::: Data for review :::
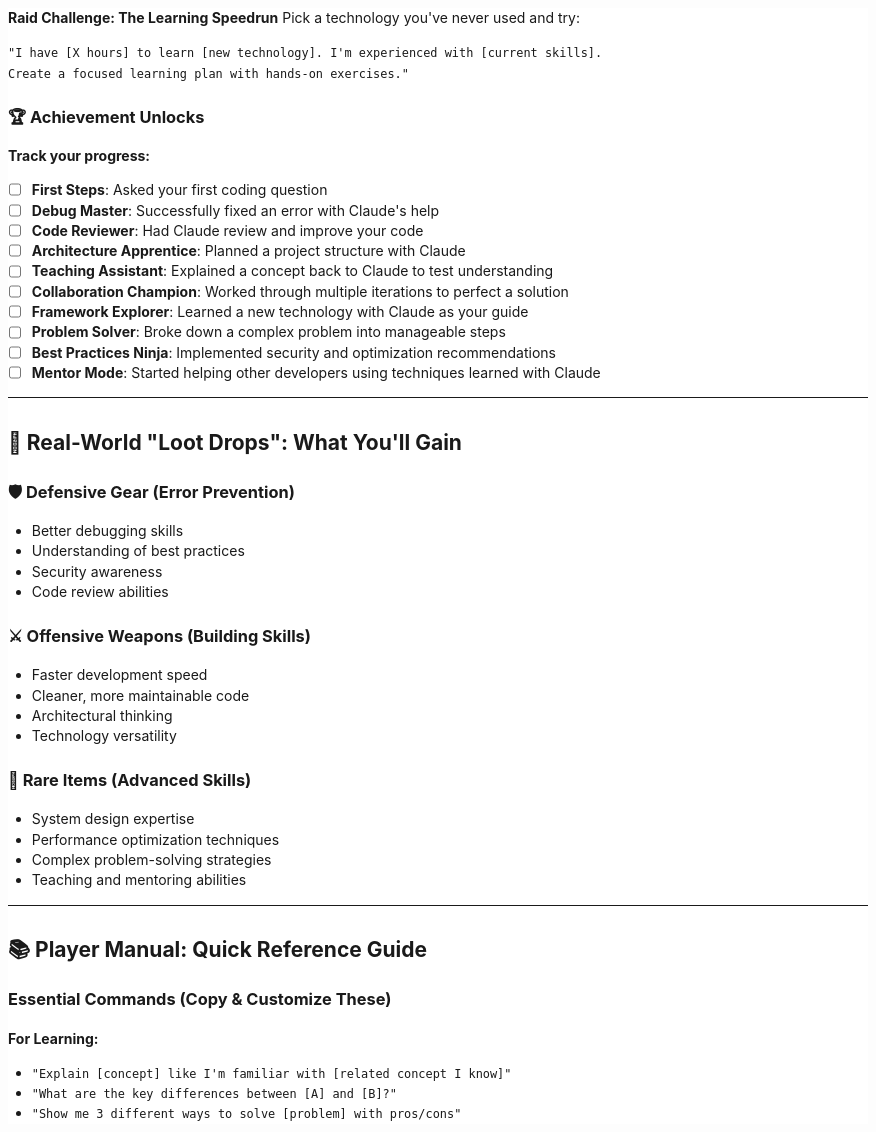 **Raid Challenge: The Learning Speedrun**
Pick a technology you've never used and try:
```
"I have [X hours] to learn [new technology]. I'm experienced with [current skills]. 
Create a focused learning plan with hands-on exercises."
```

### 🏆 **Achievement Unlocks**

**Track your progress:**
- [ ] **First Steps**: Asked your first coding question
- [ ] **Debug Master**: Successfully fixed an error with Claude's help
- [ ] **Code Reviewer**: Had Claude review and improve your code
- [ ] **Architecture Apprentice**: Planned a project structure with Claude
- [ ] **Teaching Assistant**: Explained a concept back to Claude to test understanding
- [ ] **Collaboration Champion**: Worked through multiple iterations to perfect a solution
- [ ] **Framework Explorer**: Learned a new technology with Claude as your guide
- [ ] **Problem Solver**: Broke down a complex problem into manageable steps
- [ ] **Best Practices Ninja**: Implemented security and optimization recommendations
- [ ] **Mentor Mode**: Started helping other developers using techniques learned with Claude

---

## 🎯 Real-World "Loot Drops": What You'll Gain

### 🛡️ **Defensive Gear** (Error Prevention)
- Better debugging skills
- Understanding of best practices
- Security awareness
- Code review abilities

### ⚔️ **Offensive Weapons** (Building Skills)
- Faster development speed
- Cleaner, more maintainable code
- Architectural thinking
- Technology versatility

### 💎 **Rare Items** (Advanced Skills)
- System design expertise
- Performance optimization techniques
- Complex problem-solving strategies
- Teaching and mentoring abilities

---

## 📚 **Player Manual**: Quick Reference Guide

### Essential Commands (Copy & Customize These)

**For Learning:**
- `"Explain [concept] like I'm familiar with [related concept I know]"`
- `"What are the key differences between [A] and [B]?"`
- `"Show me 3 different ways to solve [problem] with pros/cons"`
:::
::: Data for review :::
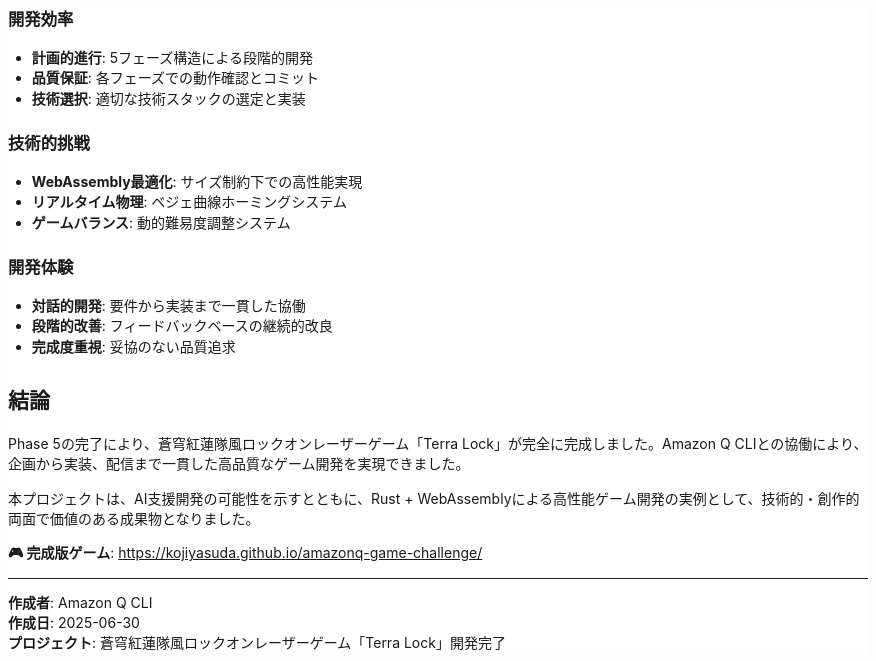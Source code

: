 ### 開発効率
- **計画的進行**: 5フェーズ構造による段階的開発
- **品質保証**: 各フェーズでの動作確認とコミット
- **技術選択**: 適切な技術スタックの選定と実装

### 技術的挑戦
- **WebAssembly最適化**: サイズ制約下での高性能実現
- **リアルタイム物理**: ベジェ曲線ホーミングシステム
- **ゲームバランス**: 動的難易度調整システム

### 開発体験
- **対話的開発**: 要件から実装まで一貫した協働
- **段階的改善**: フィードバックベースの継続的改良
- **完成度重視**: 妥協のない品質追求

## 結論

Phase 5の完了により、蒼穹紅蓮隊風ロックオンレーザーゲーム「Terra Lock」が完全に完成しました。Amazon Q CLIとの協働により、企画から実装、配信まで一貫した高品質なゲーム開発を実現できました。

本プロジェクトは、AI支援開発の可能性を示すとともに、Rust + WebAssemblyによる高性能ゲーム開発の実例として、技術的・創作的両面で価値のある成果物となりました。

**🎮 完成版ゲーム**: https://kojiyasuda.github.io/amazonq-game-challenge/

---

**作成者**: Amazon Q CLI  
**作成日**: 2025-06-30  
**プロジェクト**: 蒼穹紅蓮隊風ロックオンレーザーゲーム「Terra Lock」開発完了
:::
::: Data for review :::
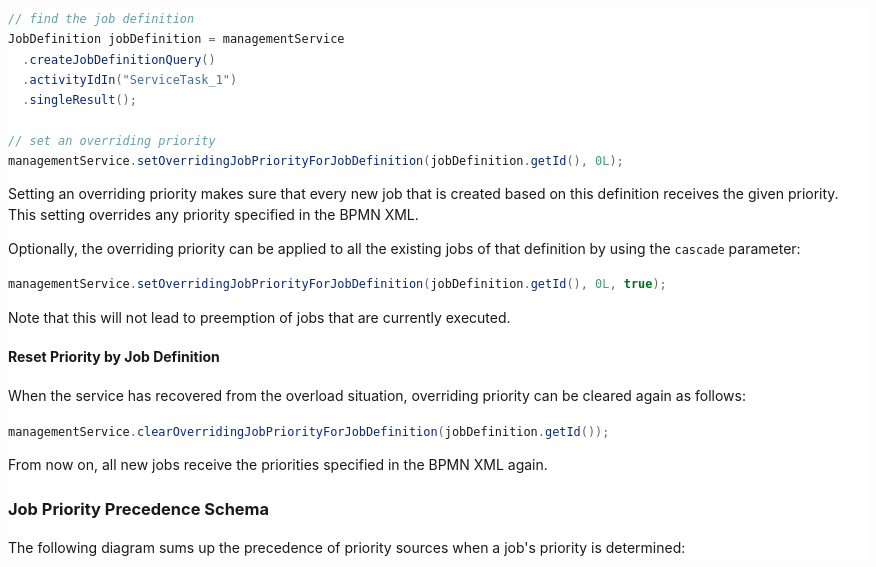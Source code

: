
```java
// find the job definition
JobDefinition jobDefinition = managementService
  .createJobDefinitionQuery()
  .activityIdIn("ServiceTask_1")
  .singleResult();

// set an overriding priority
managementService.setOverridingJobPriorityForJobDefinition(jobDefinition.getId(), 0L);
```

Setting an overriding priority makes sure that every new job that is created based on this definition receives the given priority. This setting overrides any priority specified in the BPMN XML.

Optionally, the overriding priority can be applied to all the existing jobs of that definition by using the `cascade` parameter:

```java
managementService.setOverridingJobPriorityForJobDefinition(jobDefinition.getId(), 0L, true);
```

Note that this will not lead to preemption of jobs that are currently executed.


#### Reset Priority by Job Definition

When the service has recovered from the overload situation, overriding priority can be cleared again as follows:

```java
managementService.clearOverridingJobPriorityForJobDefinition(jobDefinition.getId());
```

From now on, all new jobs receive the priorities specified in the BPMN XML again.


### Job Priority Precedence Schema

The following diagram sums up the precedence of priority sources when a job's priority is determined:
:::
Problem requirements – Print, word for word, the lines above that run from the line containing "The Learning Speedrun**" to the line containing "- [ ] **First", both included. Keep the pictures out.

Solution to this problem –
 **Raid Challenge: The Learning Speedrun**
Pick a technology you've never used and try:
```
"I have [X hours] to learn [new technology]. I'm experienced with [current skills]. 
Create a focused learning plan with hands-on exercises."
```

### 🏆 **Achievement Unlocks**

**Track your progress:**
- [ ] **First Steps**: Asked your first coding question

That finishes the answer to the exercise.